I do think that discussions probably should not run in bugzilla. Why not move it to http://meta.wikimedia.org/w/index. php?title=Talk:Category_flatten ?
Continue discussion on meta: : http://meta.wikimedia.org/wiki/Category_flatten Closing as later.
My apologies for not understanding, but why was this changed from LATER to FIXED? Does MediaWiki currently have lists of "pages in a category and it's subcategories"? How can that be used? Specifically: how was fixed the problem exemplified in item (3) of comment #0 ? (In reply to comment #0) > 3. Example: When I add an article to category "Cat", it should also _automatically_ belong to categories > "mammal", "animal" and "creature". When I now browse through the categorie "animal", I will find the > article.
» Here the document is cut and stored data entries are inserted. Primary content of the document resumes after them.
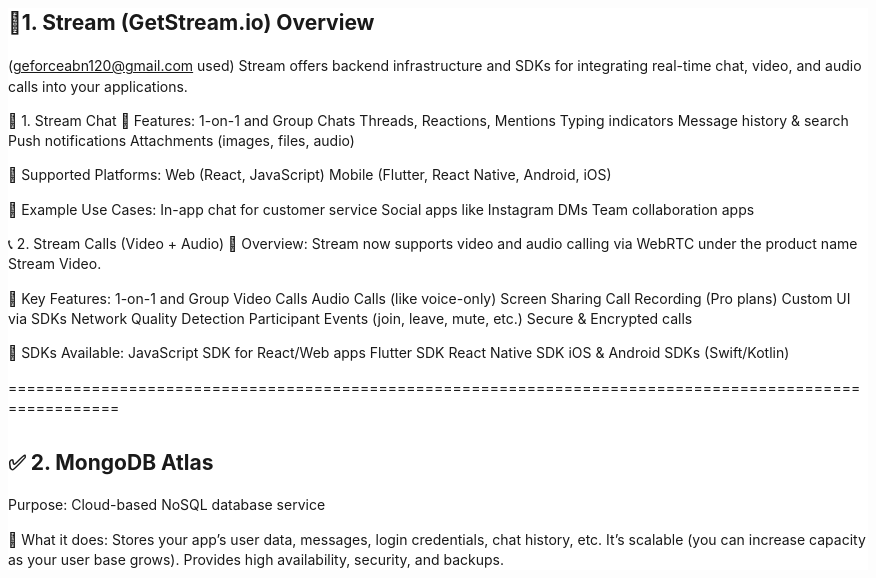 ## 🚀1.  Stream (GetStream.io) Overview
(geforceabn120@gmail.com used)
Stream offers backend infrastructure and SDKs for integrating real-time chat, video, and audio calls into your applications.

💬 1. Stream Chat
🔹 Features:
1-on-1 and Group Chats
Threads, Reactions, Mentions
Typing indicators
Message history & search
Push notifications
Attachments (images, files, audio)

🔹 Supported Platforms:
Web (React, JavaScript)
Mobile (Flutter, React Native, Android, iOS)

🔹 Example Use Cases:
In-app chat for customer service
Social apps like Instagram DMs
Team collaboration apps

📞 2. Stream Calls (Video + Audio)
🔹 Overview:
Stream now supports video and audio calling via WebRTC under the product name Stream Video.

🔹 Key Features:
1-on-1 and Group Video Calls
Audio Calls (like voice-only)
Screen Sharing
Call Recording (Pro plans)
Custom UI via SDKs
Network Quality Detection
Participant Events (join, leave, mute, etc.)
Secure & Encrypted calls

🔹 SDKs Available:
JavaScript SDK for React/Web apps
Flutter SDK
React Native SDK
iOS & Android SDKs (Swift/Kotlin)

========================================================================================================

## ✅ 2. MongoDB Atlas
Purpose: Cloud-based NoSQL database service

🔹 What it does:
Stores your app’s user data, messages, login credentials, chat history, etc.
It’s scalable (you can increase capacity as your user base grows).
Provides high availability, security, and backups.
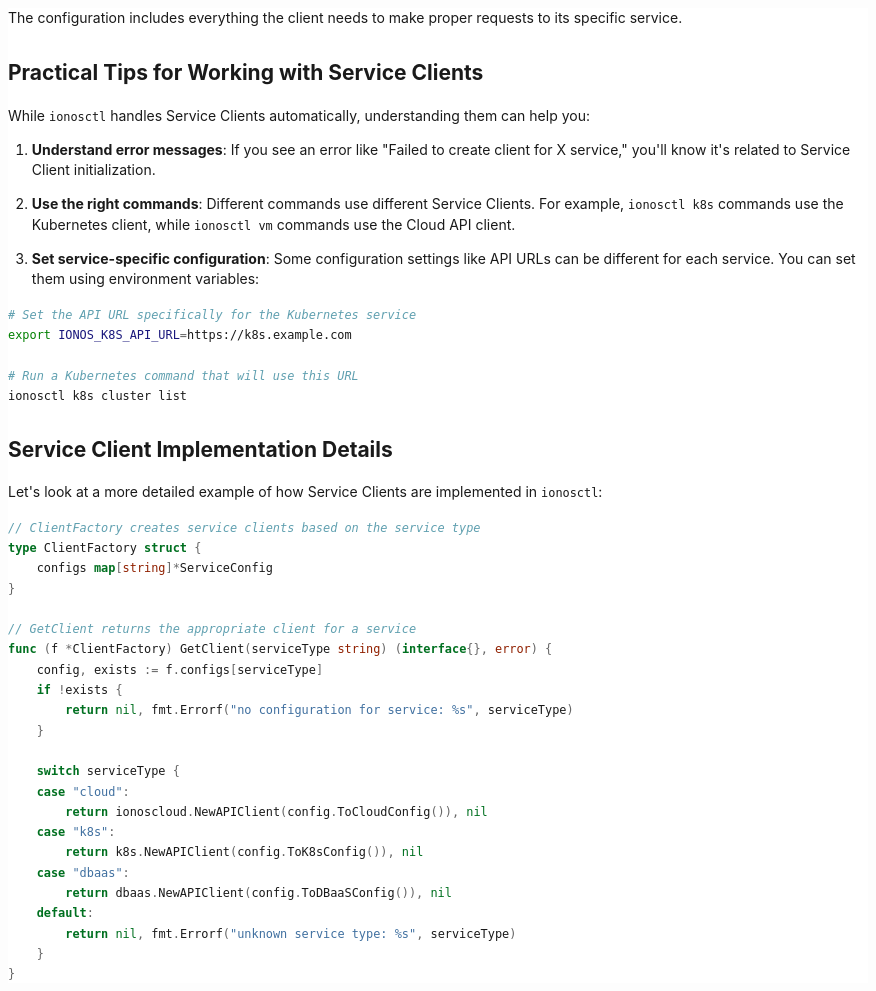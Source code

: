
 ```go
```

The configuration includes everything the client needs to make proper requests to its specific service.

## Practical Tips for Working with Service Clients

While `ionosctl` handles Service Clients automatically, understanding them can help you:

1. **Understand error messages**: If you see an error like "Failed to create client for X service," you'll know it's related to Service Client initialization.

2. **Use the right commands**: Different commands use different Service Clients. For example, `ionosctl k8s` commands use the Kubernetes client, while `ionosctl vm` commands use the Cloud API client.

3. **Set service-specific configuration**: Some configuration settings like API URLs can be different for each service. You can set them using environment variables:

```bash
# Set the API URL specifically for the Kubernetes service
export IONOS_K8S_API_URL=https://k8s.example.com

# Run a Kubernetes command that will use this URL
ionosctl k8s cluster list
```

## Service Client Implementation Details

Let's look at a more detailed example of how Service Clients are implemented in `ionosctl`:

```go
// ClientFactory creates service clients based on the service type
type ClientFactory struct {
    configs map[string]*ServiceConfig
}

// GetClient returns the appropriate client for a service
func (f *ClientFactory) GetClient(serviceType string) (interface{}, error) {
    config, exists := f.configs[serviceType]
    if !exists {
        return nil, fmt.Errorf("no configuration for service: %s", serviceType)
    }
    
    switch serviceType {
    case "cloud":
        return ionoscloud.NewAPIClient(config.ToCloudConfig()), nil
    case "k8s":
        return k8s.NewAPIClient(config.ToK8sConfig()), nil
    case "dbaas":
        return dbaas.NewAPIClient(config.ToDBaaSConfig()), nil
    default:
        return nil, fmt.Errorf("unknown service type: %s", serviceType)
    }
}
```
This is not the case in the current system. The result is chaos.
Good question. re-opened.
This would be very compelling for Special:RandomInCategory as one could essentially get the same enjoyable variety one gets within one's favorite television or radio station, getting say exposed to new Science articles without having to specify exactly which field one was interested in. (Speaking of radio, it would be interesting if one could ask for random sound files in a category, and get the pages to load, play, and then load another random one in sequence; likewise for videos; scrolling through random images in a category ala Google Images would be cool too.)